** AVAILABLE DATA **

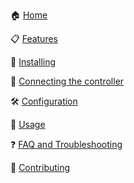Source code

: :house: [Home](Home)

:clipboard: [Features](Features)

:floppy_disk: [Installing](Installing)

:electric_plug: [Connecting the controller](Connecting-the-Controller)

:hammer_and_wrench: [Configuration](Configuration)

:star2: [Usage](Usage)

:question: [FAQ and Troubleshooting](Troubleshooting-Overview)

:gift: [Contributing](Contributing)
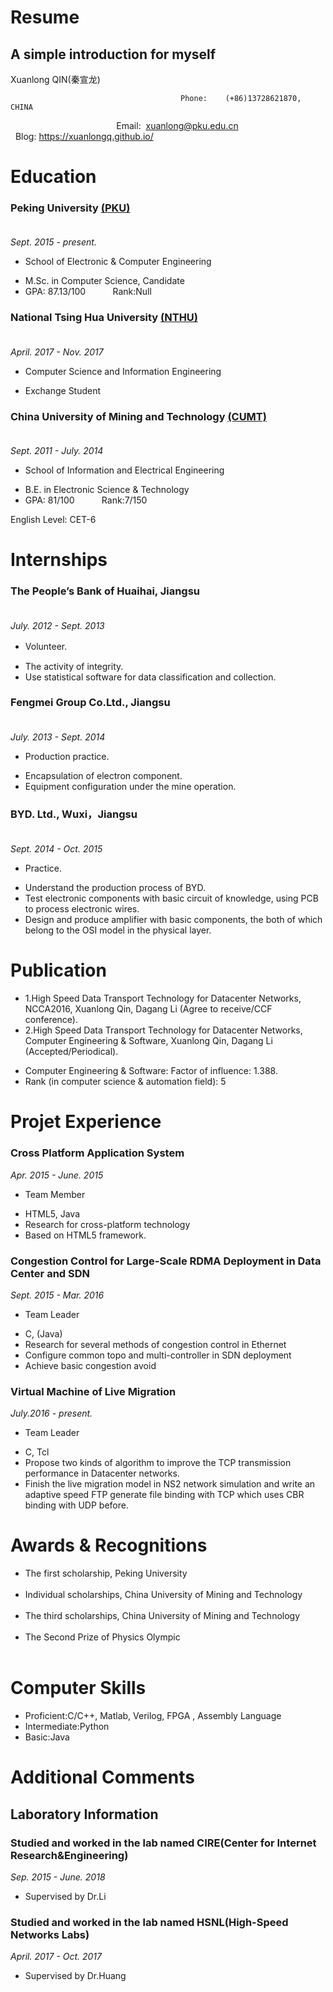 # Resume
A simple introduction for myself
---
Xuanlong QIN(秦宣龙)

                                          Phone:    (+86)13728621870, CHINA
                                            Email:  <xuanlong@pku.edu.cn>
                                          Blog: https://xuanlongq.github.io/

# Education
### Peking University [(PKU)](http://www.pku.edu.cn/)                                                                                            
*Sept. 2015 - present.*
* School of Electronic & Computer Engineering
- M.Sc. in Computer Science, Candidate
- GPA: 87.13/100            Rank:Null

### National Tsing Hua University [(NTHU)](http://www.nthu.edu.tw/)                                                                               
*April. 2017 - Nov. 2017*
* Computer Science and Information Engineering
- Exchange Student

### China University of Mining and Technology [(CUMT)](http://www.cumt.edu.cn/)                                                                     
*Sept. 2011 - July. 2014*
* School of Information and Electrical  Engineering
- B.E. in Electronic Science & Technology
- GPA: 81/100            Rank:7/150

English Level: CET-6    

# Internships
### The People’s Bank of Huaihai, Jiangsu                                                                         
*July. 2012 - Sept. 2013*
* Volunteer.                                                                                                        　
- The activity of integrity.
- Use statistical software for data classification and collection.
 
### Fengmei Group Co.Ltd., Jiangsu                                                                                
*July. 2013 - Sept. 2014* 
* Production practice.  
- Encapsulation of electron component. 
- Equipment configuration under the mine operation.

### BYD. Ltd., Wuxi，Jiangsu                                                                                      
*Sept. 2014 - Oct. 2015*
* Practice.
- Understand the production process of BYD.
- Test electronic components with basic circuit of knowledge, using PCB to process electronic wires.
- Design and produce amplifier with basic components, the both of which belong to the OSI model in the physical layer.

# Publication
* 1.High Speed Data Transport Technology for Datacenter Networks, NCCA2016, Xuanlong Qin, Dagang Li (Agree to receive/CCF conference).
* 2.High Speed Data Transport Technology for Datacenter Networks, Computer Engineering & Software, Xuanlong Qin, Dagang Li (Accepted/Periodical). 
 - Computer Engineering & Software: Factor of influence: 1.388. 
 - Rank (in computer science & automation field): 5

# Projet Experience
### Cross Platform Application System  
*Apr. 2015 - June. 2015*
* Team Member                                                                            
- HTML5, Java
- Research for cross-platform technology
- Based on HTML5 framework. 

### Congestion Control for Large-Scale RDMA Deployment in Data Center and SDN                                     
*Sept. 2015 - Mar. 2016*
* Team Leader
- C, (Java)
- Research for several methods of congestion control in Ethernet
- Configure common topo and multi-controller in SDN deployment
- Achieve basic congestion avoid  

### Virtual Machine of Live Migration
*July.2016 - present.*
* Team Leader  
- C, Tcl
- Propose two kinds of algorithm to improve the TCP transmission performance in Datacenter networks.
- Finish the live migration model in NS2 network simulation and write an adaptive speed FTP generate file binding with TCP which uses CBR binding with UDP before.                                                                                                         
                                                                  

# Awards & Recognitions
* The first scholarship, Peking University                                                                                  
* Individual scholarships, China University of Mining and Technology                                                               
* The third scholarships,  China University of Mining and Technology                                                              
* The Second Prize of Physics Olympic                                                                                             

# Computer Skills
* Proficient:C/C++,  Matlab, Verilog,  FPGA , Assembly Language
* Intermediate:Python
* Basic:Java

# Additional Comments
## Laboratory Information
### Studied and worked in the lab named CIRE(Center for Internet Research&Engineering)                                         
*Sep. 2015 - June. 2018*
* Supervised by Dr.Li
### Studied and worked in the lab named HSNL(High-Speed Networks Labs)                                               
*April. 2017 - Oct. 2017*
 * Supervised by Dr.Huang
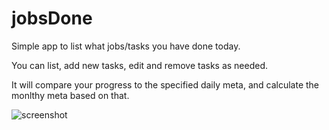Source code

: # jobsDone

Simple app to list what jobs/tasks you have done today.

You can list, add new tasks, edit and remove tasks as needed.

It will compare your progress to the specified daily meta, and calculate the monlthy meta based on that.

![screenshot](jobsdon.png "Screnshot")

** TRY IT **
Answer with a number only: how many lines above include the word "Supervised"?

** ANSWER BOX **
2